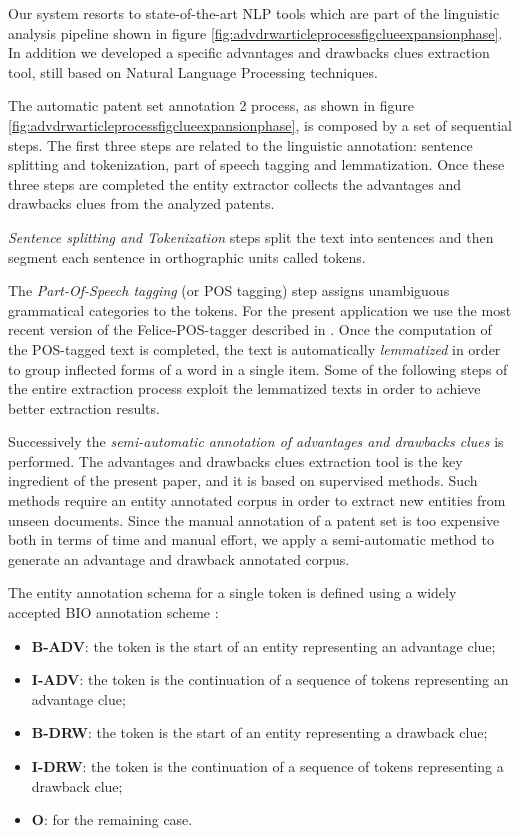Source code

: \documentclass[]{book}
\providecommand{\tightlist}{%
  \setlength{\itemsep}{0pt}\setlength{\parskip}{0pt}}
\theoremstyle{definition}
\theoremstyle{definition}
\theoremstyle{definition}
\theoremstyle{remark}
\begin{document}
Our system resorts to state-of-the-art NLP tools which are part of the
linguistic analysis pipeline shown in figure
\ref{fig:advdrwarticleprocessfigclueexpansionphase}. In addition we
developed a specific advantages and drawbacks clues extraction tool,
still based on Natural Language Processing techniques.

The automatic patent set annotation 2 process, as shown in figure
\ref{fig:advdrwarticleprocessfigclueexpansionphase}, is composed by a
set of sequential steps. The first three steps are related to the
linguistic annotation: sentence splitting and tokenization, part of
speech tagging and lemmatization. Once these three steps are completed
the entity extractor collects the advantages and drawbacks clues from
the analyzed patents.

\emph{Sentence splitting and Tokenization} steps split the text into
sentences and then segment each sentence in orthographic units called
tokens.

The \emph{Part-Of-Speech tagging} (or POS tagging) step assigns
unambiguous grammatical categories to the tokens. For the present
application we use the most recent version of the Felice-POS-tagger
described in \citep{dell2009ensemble}. Once the computation of the
POS-tagged text is completed, the text is automatically
\emph{lemmatized} in order to group inflected forms of a word in a
single item. Some of the following steps of the entire extraction
process exploit the lemmatized texts in order to achieve better
extraction results.

Successively the \emph{semi-automatic annotation of advantages and
drawbacks clues} is performed. The advantages and drawbacks clues
extraction tool is the key ingredient of the present paper, and it is
based on supervised methods. Such methods require an entity annotated
corpus in order to extract new entities from unseen documents. Since the
manual annotation of a patent set is too expensive both in terms of time
and manual effort, we apply a semi-automatic method to generate an
advantage and drawback annotated corpus.

The entity annotation schema for a single token is defined using a
widely accepted BIO annotation scheme \citep{ramshaw}:

\begin{itemize}
\tightlist
\item
  \textbf{B-ADV}: the token is the start of an entity representing an
  advantage clue;
\item
  \textbf{I-ADV}: the token is the continuation of a sequence of tokens
  representing an advantage clue;
\item
  \textbf{B-DRW}: the token is the start of an entity representing a
  drawback clue;
\item
  \textbf{I-DRW}: the token is the continuation of a sequence of tokens
  representing a drawback clue;
\item
  \textbf{O}: for the remaining case.
\end{itemize}
\end{document}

--- --- ---

Wherever a picture appears in the listing above, drop it, and restate the rest exactly.

Source code

: \documentclass[]{book}
\providecommand{\tightlist}{%
  \setlength{\itemsep}{0pt}\setlength{\parskip}{0pt}}
\theoremstyle{definition}
\theoremstyle{definition}
\theoremstyle{definition}
\theoremstyle{remark}
\begin{document}
Our system resorts to state-of-the-art NLP tools which are part of the
linguistic analysis pipeline shown in figure
\ref{fig:advdrwarticleprocessfigclueexpansionphase}. In addition we
developed a specific advantages and drawbacks clues extraction tool,
still based on Natural Language Processing techniques.

The automatic patent set annotation 2 process, as shown in figure
\ref{fig:advdrwarticleprocessfigclueexpansionphase}, is composed by a
set of sequential steps. The first three steps are related to the
linguistic annotation: sentence splitting and tokenization, part of
speech tagging and lemmatization. Once these three steps are completed
the entity extractor collects the advantages and drawbacks clues from
the analyzed patents.

\emph{Sentence splitting and Tokenization} steps split the text into
sentences and then segment each sentence in orthographic units called
tokens.

The \emph{Part-Of-Speech tagging} (or POS tagging) step assigns
unambiguous grammatical categories to the tokens. For the present
application we use the most recent version of the Felice-POS-tagger
described in \citep{dell2009ensemble}. Once the computation of the
POS-tagged text is completed, the text is automatically
\emph{lemmatized} in order to group inflected forms of a word in a
single item. Some of the following steps of the entire extraction
process exploit the lemmatized texts in order to achieve better
extraction results.

Successively the \emph{semi-automatic annotation of advantages and
drawbacks clues} is performed. The advantages and drawbacks clues
extraction tool is the key ingredient of the present paper, and it is
based on supervised methods. Such methods require an entity annotated
corpus in order to extract new entities from unseen documents. Since the
manual annotation of a patent set is too expensive both in terms of time
and manual effort, we apply a semi-automatic method to generate an
advantage and drawback annotated corpus.

The entity annotation schema for a single token is defined using a
widely accepted BIO annotation scheme \citep{ramshaw}:

\begin{itemize}
\tightlist
\item
  \textbf{B-ADV}: the token is the start of an entity representing an
  advantage clue;
\item
  \textbf{I-ADV}: the token is the continuation of a sequence of tokens
  representing an advantage clue;
\item
  \textbf{B-DRW}: the token is the start of an entity representing a
  drawback clue;
\item
  \textbf{I-DRW}: the token is the continuation of a sequence of tokens
  representing a drawback clue;
\item
  \textbf{O}: for the remaining case.
\end{itemize}
\end{document}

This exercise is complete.